The Big 12 is adding an 8th official to their regular crews for the 2013 season. The experiment will be monitored closely by other major conferences to decide if this becomes the new college football standard. The additional official, who will line up behind the offensive backfield (facing the referee on the other side of the LOS) will have implications for the play on the field.
But what are they?
First, and perhaps most obviously, a potential for faster play.
The additional official is being specifically tasked with spotting the ball for the offense. That task was previously delegated to the umpire, but because of his other duties (counting players, calling holding, evaluating illegal formations), and because coaches in several leagues have complained about "slow umpires", who are either too deliberate or athletically incapable of keeping up with the faster pace of no-huddle, hurry-up offenses, the league wanted to create an official whose primary responsibility is spotting the ball in time with offensive progress. Fat guys need not apply.
This is a major victory for hurry-up offenses. And it stands to reason that the teams proven best at running that system (OU, OSU, Baylor, WVU), and can attack the defense with personnel that don't require offensive substitutions (offensive substitutions allow defensive substitutions), stand to benefit most. Texas, a late adopter, may not be able to exploit any potential advantage as seamlessly.
Of course, the greatest way to guarantee good offense is to run effective plays, no matter the pace.
But might there be an offensive downside to the extra official that pundits aren't seeing?
In my view, yes. Depending on how that extra official views their role post-snap and the league's disposition towards calling holding.

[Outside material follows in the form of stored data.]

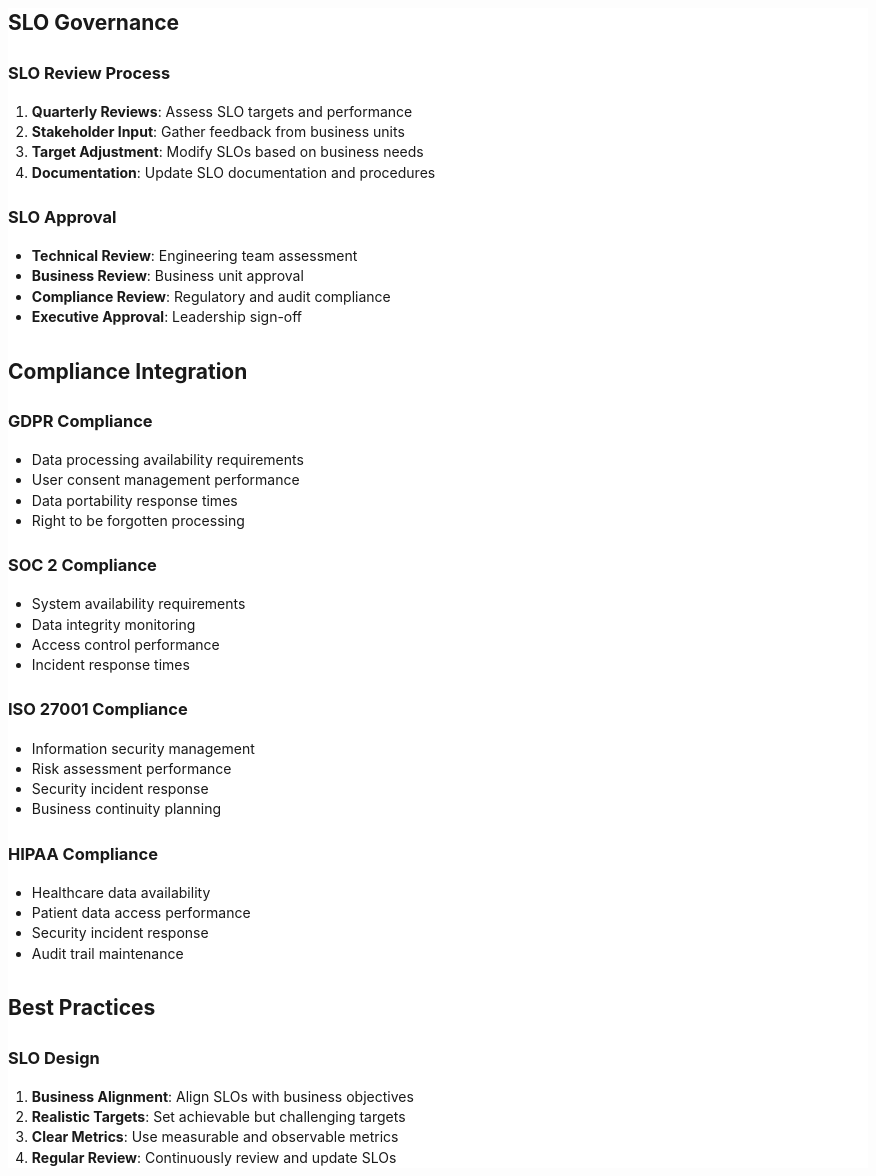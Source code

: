 ## SLO Governance

### SLO Review Process
1. **Quarterly Reviews**: Assess SLO targets and performance
2. **Stakeholder Input**: Gather feedback from business units
3. **Target Adjustment**: Modify SLOs based on business needs
4. **Documentation**: Update SLO documentation and procedures

### SLO Approval
- **Technical Review**: Engineering team assessment
- **Business Review**: Business unit approval
- **Compliance Review**: Regulatory and audit compliance
- **Executive Approval**: Leadership sign-off

## Compliance Integration

### GDPR Compliance
- Data processing availability requirements
- User consent management performance
- Data portability response times
- Right to be forgotten processing

### SOC 2 Compliance
- System availability requirements
- Data integrity monitoring
- Access control performance
- Incident response times

### ISO 27001 Compliance
- Information security management
- Risk assessment performance
- Security incident response
- Business continuity planning

### HIPAA Compliance
- Healthcare data availability
- Patient data access performance
- Security incident response
- Audit trail maintenance

## Best Practices

### SLO Design
1. **Business Alignment**: Align SLOs with business objectives
2. **Realistic Targets**: Set achievable but challenging targets
3. **Clear Metrics**: Use measurable and observable metrics
4. **Regular Review**: Continuously review and update SLOs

The extra official will be lined up with a deep set QB's view of the football field. And even if their primary tasking is to act as a ball-spotting monkey, they'll see offensive line play from a new perspective. In fact, after the snap, there's not much else for them to do but that. Holding calls and personal fouls (hands to the face, lateral cut blocking, leg whips), which Big 12 officials more or less ignored beginning in the 2008 season, and have drifted in and out of enforcement from season to season in the five years since, have the potential to spike considerably if these extra officials decide to meaningfully participate in the game after the snap. And they'll be afforded a pass rusher-facing perspective that will make these calls readily available.
Spread offenses are all built on disallowing inside pressure in the passing game and running games predicated on getting across play side defenders with combo blocks. Holding is a helpful tool towards those ends.
On the defensive side of the ball, if pace does indeed accelerate, offering defenses little respite, defensive coordinators who rely on "the perfect call" and multiple personnel packages from play-to-play to counteract the offensive coordinator's calls, at the expense of teaching broad principles in flexible defenses based on recognition, will find themselves in a deeper hole.
It will be fascinating to see how it plays out.